WORK ORDER. Search the data for the string "nonumber" and extract every line where it appears.

### GIVEN INFORMATION

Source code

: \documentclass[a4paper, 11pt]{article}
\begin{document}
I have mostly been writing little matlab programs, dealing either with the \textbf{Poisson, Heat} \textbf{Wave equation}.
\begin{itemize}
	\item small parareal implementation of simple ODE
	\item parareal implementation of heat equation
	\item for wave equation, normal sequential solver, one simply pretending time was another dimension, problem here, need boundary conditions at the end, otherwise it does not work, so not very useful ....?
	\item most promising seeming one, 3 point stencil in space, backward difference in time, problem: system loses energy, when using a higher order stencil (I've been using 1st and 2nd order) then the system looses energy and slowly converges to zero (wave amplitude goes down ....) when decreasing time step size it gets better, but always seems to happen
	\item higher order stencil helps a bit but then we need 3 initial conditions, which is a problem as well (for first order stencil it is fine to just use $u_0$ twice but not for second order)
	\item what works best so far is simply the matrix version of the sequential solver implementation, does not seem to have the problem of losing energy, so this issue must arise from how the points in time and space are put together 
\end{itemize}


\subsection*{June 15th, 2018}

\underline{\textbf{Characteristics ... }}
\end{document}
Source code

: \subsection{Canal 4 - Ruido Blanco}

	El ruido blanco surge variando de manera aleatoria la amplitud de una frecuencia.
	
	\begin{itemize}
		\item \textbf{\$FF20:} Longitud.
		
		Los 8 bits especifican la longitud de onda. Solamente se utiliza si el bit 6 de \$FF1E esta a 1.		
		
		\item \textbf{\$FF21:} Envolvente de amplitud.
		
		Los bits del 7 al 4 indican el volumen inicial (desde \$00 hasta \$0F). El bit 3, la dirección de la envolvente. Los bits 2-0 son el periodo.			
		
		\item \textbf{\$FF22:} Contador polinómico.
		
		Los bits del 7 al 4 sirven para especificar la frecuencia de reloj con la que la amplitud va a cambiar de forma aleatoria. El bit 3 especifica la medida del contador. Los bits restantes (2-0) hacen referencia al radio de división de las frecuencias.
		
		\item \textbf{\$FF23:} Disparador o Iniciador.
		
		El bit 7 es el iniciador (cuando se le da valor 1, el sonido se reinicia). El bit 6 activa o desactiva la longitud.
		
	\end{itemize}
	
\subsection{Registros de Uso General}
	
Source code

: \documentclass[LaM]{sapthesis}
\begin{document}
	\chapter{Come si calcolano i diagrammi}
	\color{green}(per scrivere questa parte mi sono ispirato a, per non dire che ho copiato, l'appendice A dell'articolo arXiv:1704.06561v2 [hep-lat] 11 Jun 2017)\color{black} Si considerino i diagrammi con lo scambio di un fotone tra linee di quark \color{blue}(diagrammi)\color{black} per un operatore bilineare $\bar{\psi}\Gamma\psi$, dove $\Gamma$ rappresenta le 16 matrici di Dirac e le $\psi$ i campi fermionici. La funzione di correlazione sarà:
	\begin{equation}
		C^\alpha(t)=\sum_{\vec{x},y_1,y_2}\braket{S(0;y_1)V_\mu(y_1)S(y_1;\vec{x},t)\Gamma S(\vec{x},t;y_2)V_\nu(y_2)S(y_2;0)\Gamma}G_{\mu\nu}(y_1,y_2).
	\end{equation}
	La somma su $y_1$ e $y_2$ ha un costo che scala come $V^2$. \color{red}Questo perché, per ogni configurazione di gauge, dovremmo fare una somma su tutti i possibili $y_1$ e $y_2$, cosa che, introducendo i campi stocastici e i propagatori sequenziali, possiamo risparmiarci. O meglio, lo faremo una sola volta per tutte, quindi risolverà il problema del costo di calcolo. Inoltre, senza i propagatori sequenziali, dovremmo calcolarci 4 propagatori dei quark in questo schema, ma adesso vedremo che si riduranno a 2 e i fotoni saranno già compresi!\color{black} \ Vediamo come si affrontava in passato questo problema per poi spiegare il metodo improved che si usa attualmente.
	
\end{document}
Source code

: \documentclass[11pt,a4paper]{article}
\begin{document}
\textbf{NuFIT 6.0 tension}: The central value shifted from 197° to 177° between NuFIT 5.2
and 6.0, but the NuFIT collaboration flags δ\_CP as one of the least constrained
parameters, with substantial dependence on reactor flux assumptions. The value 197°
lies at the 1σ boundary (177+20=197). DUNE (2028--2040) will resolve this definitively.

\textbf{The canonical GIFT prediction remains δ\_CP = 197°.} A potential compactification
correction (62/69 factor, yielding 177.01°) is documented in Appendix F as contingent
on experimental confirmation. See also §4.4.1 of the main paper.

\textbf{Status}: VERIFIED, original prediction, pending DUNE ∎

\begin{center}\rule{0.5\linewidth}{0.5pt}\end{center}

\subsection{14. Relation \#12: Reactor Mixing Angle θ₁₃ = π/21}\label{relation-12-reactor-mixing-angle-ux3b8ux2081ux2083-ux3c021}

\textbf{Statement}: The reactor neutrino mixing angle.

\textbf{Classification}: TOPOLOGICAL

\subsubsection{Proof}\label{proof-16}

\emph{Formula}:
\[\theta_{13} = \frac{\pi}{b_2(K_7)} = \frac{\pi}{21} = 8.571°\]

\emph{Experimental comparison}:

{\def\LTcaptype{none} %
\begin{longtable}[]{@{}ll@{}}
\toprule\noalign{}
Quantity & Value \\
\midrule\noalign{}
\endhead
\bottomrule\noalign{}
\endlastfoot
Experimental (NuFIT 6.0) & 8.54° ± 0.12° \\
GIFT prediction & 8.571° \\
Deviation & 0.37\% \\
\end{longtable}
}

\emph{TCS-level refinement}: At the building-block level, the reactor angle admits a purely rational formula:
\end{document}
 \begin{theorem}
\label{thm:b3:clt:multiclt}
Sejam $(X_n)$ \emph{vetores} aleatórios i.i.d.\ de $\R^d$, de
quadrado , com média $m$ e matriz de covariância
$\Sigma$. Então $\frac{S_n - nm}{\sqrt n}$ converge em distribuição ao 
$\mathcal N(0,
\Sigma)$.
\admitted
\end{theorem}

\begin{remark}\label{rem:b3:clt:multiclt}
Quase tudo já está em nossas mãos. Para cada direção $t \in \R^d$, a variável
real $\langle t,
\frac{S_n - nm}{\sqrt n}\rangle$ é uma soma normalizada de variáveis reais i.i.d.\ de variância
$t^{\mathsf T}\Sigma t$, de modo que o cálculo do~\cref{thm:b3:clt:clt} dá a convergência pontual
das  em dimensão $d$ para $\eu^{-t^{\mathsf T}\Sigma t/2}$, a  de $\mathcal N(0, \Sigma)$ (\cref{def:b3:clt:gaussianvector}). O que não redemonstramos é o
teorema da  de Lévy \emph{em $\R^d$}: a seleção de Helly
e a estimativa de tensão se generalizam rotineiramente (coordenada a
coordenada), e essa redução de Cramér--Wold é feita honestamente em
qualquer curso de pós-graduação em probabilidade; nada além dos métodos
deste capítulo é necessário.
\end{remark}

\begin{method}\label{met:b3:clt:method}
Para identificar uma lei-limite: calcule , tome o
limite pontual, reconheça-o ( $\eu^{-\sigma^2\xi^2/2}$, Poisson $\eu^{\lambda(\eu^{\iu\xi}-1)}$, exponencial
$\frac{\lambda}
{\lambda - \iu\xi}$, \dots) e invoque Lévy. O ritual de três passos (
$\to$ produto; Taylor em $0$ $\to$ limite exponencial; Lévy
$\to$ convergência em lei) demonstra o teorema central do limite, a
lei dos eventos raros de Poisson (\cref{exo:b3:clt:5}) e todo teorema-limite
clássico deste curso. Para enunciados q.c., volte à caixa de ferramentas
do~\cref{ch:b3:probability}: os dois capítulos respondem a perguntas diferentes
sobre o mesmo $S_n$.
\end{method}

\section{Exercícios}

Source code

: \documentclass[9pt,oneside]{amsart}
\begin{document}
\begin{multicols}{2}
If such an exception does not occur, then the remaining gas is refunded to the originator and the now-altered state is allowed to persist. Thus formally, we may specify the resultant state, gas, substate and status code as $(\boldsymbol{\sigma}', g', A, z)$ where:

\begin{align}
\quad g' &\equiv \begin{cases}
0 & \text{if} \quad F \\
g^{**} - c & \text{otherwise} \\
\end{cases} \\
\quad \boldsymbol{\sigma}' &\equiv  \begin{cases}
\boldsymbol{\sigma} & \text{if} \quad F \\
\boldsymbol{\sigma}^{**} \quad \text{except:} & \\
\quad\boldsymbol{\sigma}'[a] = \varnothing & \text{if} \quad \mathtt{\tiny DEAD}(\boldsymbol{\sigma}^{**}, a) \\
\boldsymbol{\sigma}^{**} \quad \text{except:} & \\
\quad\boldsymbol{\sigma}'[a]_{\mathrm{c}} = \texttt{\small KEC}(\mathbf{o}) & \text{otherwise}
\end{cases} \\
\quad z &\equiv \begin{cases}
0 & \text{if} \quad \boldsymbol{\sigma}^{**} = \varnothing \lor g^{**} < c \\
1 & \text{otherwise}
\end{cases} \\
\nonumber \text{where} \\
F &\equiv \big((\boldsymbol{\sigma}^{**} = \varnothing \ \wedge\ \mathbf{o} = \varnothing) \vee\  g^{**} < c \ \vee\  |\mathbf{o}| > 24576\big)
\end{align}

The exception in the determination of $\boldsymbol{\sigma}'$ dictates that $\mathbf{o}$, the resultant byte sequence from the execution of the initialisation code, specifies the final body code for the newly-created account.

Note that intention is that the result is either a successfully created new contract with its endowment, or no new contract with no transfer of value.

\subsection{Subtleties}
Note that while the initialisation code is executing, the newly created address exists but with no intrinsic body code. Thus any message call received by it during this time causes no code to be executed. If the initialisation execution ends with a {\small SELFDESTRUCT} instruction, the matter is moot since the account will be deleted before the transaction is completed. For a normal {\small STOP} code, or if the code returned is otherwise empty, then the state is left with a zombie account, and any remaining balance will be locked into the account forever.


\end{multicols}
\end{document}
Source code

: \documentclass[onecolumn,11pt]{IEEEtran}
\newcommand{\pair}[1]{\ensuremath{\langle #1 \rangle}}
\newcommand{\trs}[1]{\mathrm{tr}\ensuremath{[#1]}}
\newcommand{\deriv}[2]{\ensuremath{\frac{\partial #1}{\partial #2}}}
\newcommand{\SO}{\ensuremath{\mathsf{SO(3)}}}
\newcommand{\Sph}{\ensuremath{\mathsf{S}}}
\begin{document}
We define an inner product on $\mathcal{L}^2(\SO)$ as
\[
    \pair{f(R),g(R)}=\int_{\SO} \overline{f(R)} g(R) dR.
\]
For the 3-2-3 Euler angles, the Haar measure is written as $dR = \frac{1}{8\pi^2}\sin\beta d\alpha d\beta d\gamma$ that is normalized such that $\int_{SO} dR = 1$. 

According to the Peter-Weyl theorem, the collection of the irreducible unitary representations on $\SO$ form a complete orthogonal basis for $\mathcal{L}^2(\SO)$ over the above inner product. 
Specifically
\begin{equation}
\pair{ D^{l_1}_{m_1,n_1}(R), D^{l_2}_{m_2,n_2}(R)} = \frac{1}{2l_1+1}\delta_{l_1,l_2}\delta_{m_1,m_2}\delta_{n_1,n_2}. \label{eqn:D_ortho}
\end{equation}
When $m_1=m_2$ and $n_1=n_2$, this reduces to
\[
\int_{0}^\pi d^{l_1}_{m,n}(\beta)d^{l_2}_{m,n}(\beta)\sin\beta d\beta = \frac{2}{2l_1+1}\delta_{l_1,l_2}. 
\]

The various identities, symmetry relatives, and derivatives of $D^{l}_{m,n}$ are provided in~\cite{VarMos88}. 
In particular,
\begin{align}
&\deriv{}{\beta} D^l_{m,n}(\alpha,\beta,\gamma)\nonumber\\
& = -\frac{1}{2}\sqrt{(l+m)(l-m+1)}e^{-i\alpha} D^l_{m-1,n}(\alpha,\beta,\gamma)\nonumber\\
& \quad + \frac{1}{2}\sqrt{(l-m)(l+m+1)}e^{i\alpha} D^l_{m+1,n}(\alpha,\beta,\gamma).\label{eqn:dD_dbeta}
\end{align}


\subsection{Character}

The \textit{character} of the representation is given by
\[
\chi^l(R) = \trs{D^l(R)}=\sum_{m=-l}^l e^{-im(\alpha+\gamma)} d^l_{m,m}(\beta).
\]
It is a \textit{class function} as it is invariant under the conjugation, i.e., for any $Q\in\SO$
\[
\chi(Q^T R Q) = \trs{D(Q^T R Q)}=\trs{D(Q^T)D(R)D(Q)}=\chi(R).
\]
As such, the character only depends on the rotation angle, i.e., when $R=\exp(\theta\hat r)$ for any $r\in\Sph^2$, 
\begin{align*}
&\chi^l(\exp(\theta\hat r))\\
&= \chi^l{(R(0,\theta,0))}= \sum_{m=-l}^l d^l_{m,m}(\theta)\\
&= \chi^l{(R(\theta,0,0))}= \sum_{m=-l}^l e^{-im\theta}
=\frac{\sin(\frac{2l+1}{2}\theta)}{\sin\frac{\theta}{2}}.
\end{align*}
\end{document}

######

RESPONSE TO THIS TASK.
\nonumber \text{where} \\
&\deriv{}{\beta} D^l_{m,n}(\alpha,\beta,\gamma)\nonumber\\
& = -\frac{1}{2}\sqrt{(l+m)(l-m+1)}e^{-i\alpha} D^l_{m-1,n}(\alpha,\beta,\gamma)\nonumber\\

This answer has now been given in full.